> [About this exercise] For the listing that follows, give again exactly the lines from the one with "1. As a user, I want to be able to click" to the one with "1. As a user, I should be able to filter the", including both.

> [Source data]
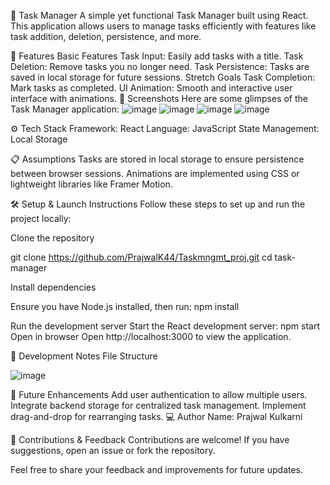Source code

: 📝 Task Manager
A simple yet functional Task Manager built using React. This application allows users to manage tasks efficiently with features like task addition, deletion, persistence, and more.

🚀 Features
Basic Features
Task Input: Easily add tasks with a title.
Task Deletion: Remove tasks you no longer need.
Task Persistence: Tasks are saved in local storage for future sessions.
Stretch Goals
Task Completion: Mark tasks as completed.
UI Animation: Smooth and interactive user interface with animations.
🎨 Screenshots
Here are some glimpses of the Task Manager application:
![image](https://github.com/user-attachments/assets/bc1bd1e6-280e-4c43-b44d-000b831659f3)
![image](https://github.com/user-attachments/assets/715ee061-f5e8-4e85-927d-a665970aa24b)
![image](https://github.com/user-attachments/assets/4d6367a8-2343-4fe2-851a-7b964a926263)
![image](https://github.com/user-attachments/assets/c7f5c8f6-c2d7-4802-8971-aa572ead070d)

⚙️ Tech Stack
Framework: React
Language: JavaScript
State Management: Local Storage

📋 Assumptions
Tasks are stored in local storage to ensure persistence between browser sessions.
Animations are implemented using CSS or lightweight libraries like Framer Motion.

🛠️ Setup & Launch Instructions
Follow these steps to set up and run the project locally:

Clone the repository

git clone https://github.com/PrajwalK44/Taskmngmt_proj.git
cd task-manager

Install dependencies

Ensure you have Node.js installed, then run:
npm install

Run the development server
Start the React development server:
npm start
Open in browser
Open http://localhost:3000 to view the application.

📜 Development Notes
File Structure

![image](https://github.com/user-attachments/assets/88168a11-f9a0-44ce-9e39-c18be0f39cfd)

🧾 Future Enhancements
Add user authentication to allow multiple users.
Integrate backend storage for centralized task management.
Implement drag-and-drop for rearranging tasks.
💻 Author
Name: Prajwal Kulkarni

🌟 Contributions & Feedback
Contributions are welcome! If you have suggestions, open an issue or fork the repository.

Feel free to share your feedback and improvements for future updates.
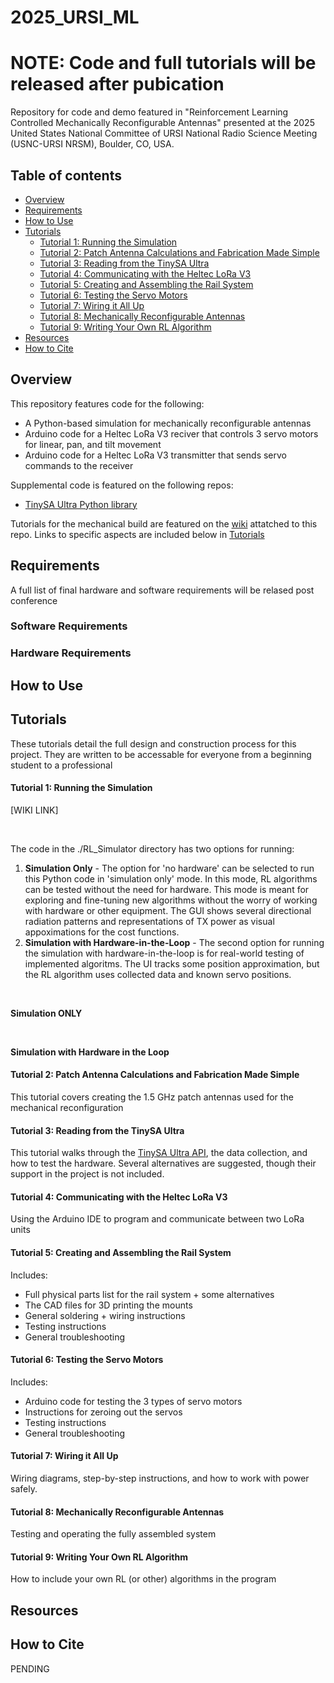 # 2025_URSI_ML

# NOTE: Code and full tutorials will be released after pubication

Repository for code and demo featured in "Reinforcement Learning Controlled Mechanically Reconfigurable Antennas" presented at the 2025 United States National Committee of URSI National Radio Science Meeting (USNC-URSI NRSM), Boulder, CO, USA. 


## Table of contents
* [Overview](#overview)
* [Requirements](#requirements)
* [How to Use](#how-to-use)
* [Tutorials](#tutorials)
    * [Tutorial 1: Running the Simulation](#tutorial-1)
    * [Tutorial 2: Patch Antenna Calculations and Fabrication Made Simple](#tutorial-2)
    * [Tutorial 3: Reading from the TinySA Ultra](#tutorial-3)
    * [Tutorial 4: Communicating with the Heltec LoRa V3](#tutorial-4)
    * [Tutorial 5: Creating and Assembling the Rail System](#tutorial-5)
    * [Tutorial 6: Testing the Servo Motors](#tutorial-6)
    * [Tutorial 7: Wiring it All Up](#tutorial-7)
    * [Tutorial 8: Mechanically Reconfigurable Antennas](#tutorial-8)
    * [Tutorial 9: Writing Your Own RL Algorithm](#tutorial-9)
* [Resources](#resources)
* [How to Cite](#how-to-cite)




## Overview
This repository features code for the following:
* A Python-based simulation for mechanically reconfigurable antennas  
* Arduino code for a Heltec LoRa V3 reciver that controls 3 servo motors for linear, pan, and tilt movement
* Arduino code for a Heltec LoRa V3 transmitter that sends servo commands to the receiver



Supplemental code is featured on the following repos:
* [TinySA Ultra Python library]()



Tutorials for the mechanical build are featured on the [wiki]() attatched to this repo. Links to specific aspects are included below in [Tutorials](#tutorials)



## Requirements
A full list of final hardware and software requirements will be relased post conference

### Software Requirements


### Hardware Requirements



## How to Use




## Tutorials

These tutorials detail the full design and construction process for this project. They are written to be accessable for everyone from a beginning student to a professional


#### Tutorial 1: Running the Simulation

[WIKI LINK]

<br>

The code in the ./RL_Simulator directory has two options for running:
1) **Simulation Only** - The option for 'no hardware' can be selected to run this Python code in 'simulation only' mode. In this mode, RL algorithms can be tested without the need for hardware. This mode is meant for exploring and fine-tuning new algorithms without the worry of working with hardware or other equipment. The GUI shows several directional radiation patterns and representations of TX power as visual appoximations for the cost functions. 
2) **Simulation with Hardware-in-the-Loop** - The second option for running the simulation with hardware-in-the-loop is for real-world testing of implemented algoritms. The UI tracks some position approximation, but the RL algorithm uses collected data and known servo positions.

<br>

**Simulation ONLY**

<br>


**Simulation with Hardware in the Loop**



#### Tutorial 2: Patch Antenna Calculations and Fabrication Made Simple
This tutorial covers creating the 1.5 GHz patch antennas used for the mechanical reconfiguration


#### Tutorial 3: Reading from the TinySA Ultra
This tutorial walks through the [TinySA Ultra API](), the data collection, and how to test the hardware. Several alternatives are suggested, though their support in the project is not included.

#### Tutorial 4: Communicating with the Heltec LoRa V3
Using the Arduino IDE to program and communicate between two LoRa units

#### Tutorial 5: Creating and Assembling the Rail System
Includes:
* Full physical parts list for the rail system + some alternatives
* The CAD files for 3D printing the mounts
* General soldering + wiring instructions
* Testing instructions
* General troubleshooting

#### Tutorial 6: Testing the Servo Motors
Includes:
* Arduino code for testing the 3 types of servo motors
* Instructions for zeroing out the servos
* Testing instructions
* General troubleshooting


#### Tutorial 7: Wiring it All Up
Wiring diagrams, step-by-step instructions, and how to work with power safely. 


#### Tutorial 8: Mechanically Reconfigurable Antennas
Testing and operating the fully assembled system

#### Tutorial 9: Writing Your Own RL Algorithm
How to include your own RL (or other) algorithms in the program


## Resources




## How to Cite

PENDING

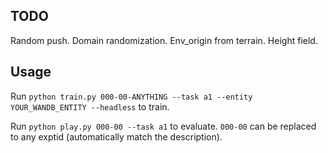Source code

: ## TODO

Random push. Domain randomization. Env_origin from terrain. Height field.

## Usage

Run `python train.py 000-00-ANYTHING --task a1 --entity YOUR_WANDB_ENTITY --headless` to train.

Run `python play.py 000-00 --task a1` to evaluate. `000-00` can be replaced to any exptid (automatically match the description).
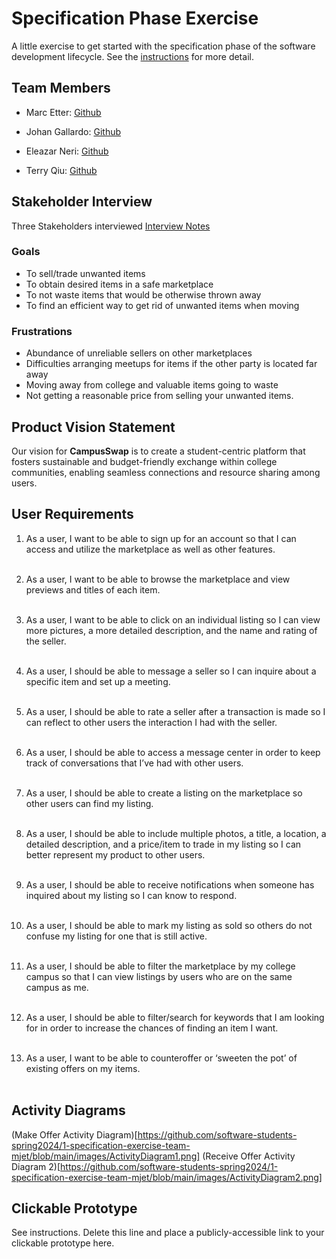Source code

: # Specification Phase Exercise

A little exercise to get started with the specification phase of the software development lifecycle. See the [instructions](instructions.md) for more detail.

## Team Members

- Marc Etter: [Github](https://github.com/Morcupine)

- Johan Gallardo: [Github](https://github.com/JohanGallardo)

- Eleazar Neri: [Github](https://github.com/afknero)

- Terry Qiu: [Github](https://github.com/TerryQtt)

## Stakeholder Interview

Three Stakeholders interviewed
[Interview Notes](https://docs.google.com/document/d/11-zCoKY0v_9_I38cCJ_VAu0R46LnT5gm-6PFKCCASgM/edit?usp=sharing)

### Goals

- To sell/trade unwanted items
- To obtain desired items in a safe marketplace
- To not waste items that would be otherwise thrown away
- To find an efficient way to get rid of unwanted items when moving

### Frustrations

- Abundance of unreliable sellers on other marketplaces
- Difficulties arranging meetups for items if the other party is located far away
- Moving away from college and valuable items going to waste
- Not getting a reasonable price from selling your unwanted items.

## Product Vision Statement

Our vision for **CampusSwap** is to create a student-centric platform that fosters sustainable and budget-friendly exchange within college communities, enabling seamless connections and resource sharing among users.

## User Requirements

1. As a user, I want to be able to sign up for an account so that I can access and utilize the marketplace as well as other features. <br><br>
1. As a user, I want to be able to browse the marketplace and view previews and titles of each item.<br><br>

1. As a user, I want to be able to click on an individual listing so I can view more pictures, a more detailed description, and the name and rating of the seller.<br><br>

1. As a user, I should be able to message a seller so I can inquire about a specific item and set up a meeting.<br><br>

1. As a user, I should be able to rate a seller after a transaction is made so I can reflect to other users the interaction I had with the seller.<br><br>

1. As a user, I should be able to access a message center in order to keep track of conversations that I’ve had with other users.<br><br>

1. As a user, I should be able to create a listing on the marketplace so other users can find my listing.<br><br>

1. As a user, I should be able to include multiple photos, a title, a location, a detailed description, and a price/item to trade in my listing so I can better represent my product to other users.<br><br>

1. As a user, I should be able to receive notifications when someone has inquired about my listing so I can know to respond.<br><br>

1. As a user, I should be able to mark my listing as sold so others do not confuse my listing for one that is still active.<br><br>

1. As a user, I should be able to filter the marketplace by my college campus so that I can view listings by users who are on the same campus as me.<br><br>

1. As a user, I should be able to filter/search for keywords that I am looking for in order to increase the chances of finding an item I want.<br><br>

1. As a user, I want to be able to counteroffer or ‘sweeten the pot’ of existing offers on my items. <br><br>

## Activity Diagrams

(Make Offer Activity Diagram)[https://github.com/software-students-spring2024/1-specification-exercise-team-mjet/blob/main/images/ActivityDiagram1.png]
(Receive Offer Activity Diagram 2)[https://github.com/software-students-spring2024/1-specification-exercise-team-mjet/blob/main/images/ActivityDiagram2.png]

## Clickable Prototype

See instructions. Delete this line and place a publicly-accessible link to your clickable prototype here.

> [Solution to the exercise]
1. As a user, I want to be able to click on an individual listing so I can view more pictures, a more detailed description, and the name and rating of the seller.<br><br>

1. As a user, I should be able to message a seller so I can inquire about a specific item and set up a meeting.<br><br>

1. As a user, I should be able to rate a seller after a transaction is made so I can reflect to other users the interaction I had with the seller.<br><br>

1. As a user, I should be able to access a message center in order to keep track of conversations that I’ve had with other users.<br><br>

1. As a user, I should be able to create a listing on the marketplace so other users can find my listing.<br><br>

1. As a user, I should be able to include multiple photos, a title, a location, a detailed description, and a price/item to trade in my listing so I can better represent my product to other users.<br><br>

1. As a user, I should be able to receive notifications when someone has inquired about my listing so I can know to respond.<br><br>

1. As a user, I should be able to mark my listing as sold so others do not confuse my listing for one that is still active.<br><br>

1. As a user, I should be able to filter the marketplace by my college campus so that I can view listings by users who are on the same campus as me.<br><br>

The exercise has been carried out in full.